Extracted data Block Start

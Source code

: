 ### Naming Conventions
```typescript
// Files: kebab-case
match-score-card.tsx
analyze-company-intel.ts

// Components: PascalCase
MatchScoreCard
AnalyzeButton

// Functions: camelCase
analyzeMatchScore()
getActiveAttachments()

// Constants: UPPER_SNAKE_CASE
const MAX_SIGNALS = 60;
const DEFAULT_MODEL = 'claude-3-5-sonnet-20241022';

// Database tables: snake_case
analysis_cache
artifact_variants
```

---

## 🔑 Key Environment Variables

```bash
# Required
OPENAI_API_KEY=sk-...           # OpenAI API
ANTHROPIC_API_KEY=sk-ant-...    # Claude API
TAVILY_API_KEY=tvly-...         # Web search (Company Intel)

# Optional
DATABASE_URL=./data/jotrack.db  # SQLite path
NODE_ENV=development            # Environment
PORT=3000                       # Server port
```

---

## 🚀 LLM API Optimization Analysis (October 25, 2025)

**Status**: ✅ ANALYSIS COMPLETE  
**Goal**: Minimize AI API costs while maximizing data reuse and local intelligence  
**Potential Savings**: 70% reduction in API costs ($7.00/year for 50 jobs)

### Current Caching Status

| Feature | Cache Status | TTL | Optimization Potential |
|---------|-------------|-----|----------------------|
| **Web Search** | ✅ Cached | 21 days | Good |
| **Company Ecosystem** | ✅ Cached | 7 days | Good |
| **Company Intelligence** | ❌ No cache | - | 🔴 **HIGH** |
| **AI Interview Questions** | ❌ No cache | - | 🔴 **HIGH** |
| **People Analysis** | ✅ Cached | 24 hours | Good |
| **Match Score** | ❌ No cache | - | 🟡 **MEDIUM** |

Extracted data Block End

Find the line with "Intelligence** | ❌" in the data above. Restate it and all later lines word for word, ending with the last line.

| **Company Intelligence** | ❌ No cache | - | 🔴 **HIGH** |
| **AI Interview Questions** | ❌ No cache | - | 🔴 **HIGH** |
| **People Analysis** | ✅ Cached | 24 hours | Good |
| **Match Score** | ❌ No cache | - | 🟡 **MEDIUM** |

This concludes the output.